Title:
|
Oral histories of the Nottinghamshire mental hospitals : exploring memories of giving and receiving care
|
The closure of the mental hospitals in the UK in the twentieth century has potentially obscured the relevance of psychiatric hospitals as therapeutic environments. The thesis explores the impact of closing the large-scale mental hospitals in the latter part of the twentieth century and the move to care in the community on service users and staff 30 years since their closure. This research has gathered the oral histories of older mental health service users who received care in Nottingham’s mental hospitals and those of the staff that provided it in order to understand what has been lost through the modernisation of mental health services, where the relationships between staff and patients are typically short-term and veer towards crisis management. Participatory Action Research has informed the overall research involving participants in all stages of the research project in order to co-construct a history of giving and receiving care with former patients and staff in the now closed psychiatric hospitals in Nottinghamshire.
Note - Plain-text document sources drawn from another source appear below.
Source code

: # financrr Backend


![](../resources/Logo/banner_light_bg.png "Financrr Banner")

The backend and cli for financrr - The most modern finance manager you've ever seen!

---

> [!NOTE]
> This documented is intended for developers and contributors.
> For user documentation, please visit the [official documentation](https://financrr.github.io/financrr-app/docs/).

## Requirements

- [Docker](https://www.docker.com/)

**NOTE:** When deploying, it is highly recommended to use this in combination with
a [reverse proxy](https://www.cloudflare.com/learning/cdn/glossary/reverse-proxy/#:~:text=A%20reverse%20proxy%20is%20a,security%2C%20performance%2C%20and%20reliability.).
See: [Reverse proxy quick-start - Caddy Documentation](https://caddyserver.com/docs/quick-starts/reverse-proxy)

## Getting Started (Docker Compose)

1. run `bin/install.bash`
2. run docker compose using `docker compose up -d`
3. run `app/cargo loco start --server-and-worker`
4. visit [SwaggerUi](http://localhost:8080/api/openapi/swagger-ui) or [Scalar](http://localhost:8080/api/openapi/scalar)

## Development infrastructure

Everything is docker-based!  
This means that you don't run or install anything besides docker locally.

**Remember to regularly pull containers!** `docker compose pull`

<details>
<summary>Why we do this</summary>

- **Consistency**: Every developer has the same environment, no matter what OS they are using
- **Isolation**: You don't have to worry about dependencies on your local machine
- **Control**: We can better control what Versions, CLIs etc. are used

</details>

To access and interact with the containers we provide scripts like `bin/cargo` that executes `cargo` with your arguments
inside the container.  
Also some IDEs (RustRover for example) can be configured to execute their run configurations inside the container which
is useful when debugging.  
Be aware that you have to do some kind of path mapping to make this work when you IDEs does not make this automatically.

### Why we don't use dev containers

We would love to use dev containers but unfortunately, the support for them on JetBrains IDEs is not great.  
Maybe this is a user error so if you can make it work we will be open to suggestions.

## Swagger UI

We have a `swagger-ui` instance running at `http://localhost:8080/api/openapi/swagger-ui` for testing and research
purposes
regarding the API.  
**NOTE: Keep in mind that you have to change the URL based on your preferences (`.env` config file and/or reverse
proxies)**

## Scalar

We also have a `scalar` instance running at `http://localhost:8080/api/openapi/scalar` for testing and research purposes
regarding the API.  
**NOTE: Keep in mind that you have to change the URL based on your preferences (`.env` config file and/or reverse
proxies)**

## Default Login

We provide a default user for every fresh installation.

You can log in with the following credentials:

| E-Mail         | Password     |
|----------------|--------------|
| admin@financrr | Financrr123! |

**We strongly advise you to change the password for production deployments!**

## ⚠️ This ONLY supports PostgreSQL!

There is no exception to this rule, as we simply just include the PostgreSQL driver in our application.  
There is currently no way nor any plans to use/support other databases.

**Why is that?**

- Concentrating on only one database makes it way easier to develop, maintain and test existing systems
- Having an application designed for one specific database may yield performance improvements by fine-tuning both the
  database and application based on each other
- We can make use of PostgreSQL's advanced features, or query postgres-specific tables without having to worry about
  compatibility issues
The findings provide new insights into the value of inpatient care within psychiatric institutions and how it has been affected in the shift away from asylum care. Despite elements of social control within the mental hospitals reported by participants, the Nottingham mental hospitals were largely perceived as therapeutic environments, providing rich sources of social, emotional and practical support through the social networks that existed therein, including the social and spatial value of internal and external spaces in the provision of structured rehabilitation for recovery. Participants experienced a sense of dispossession with the advent of care in the community,which did away with the hospital communities that offered valuable occupation, structured social activities, refuge, asylum, and a place of belonging for many.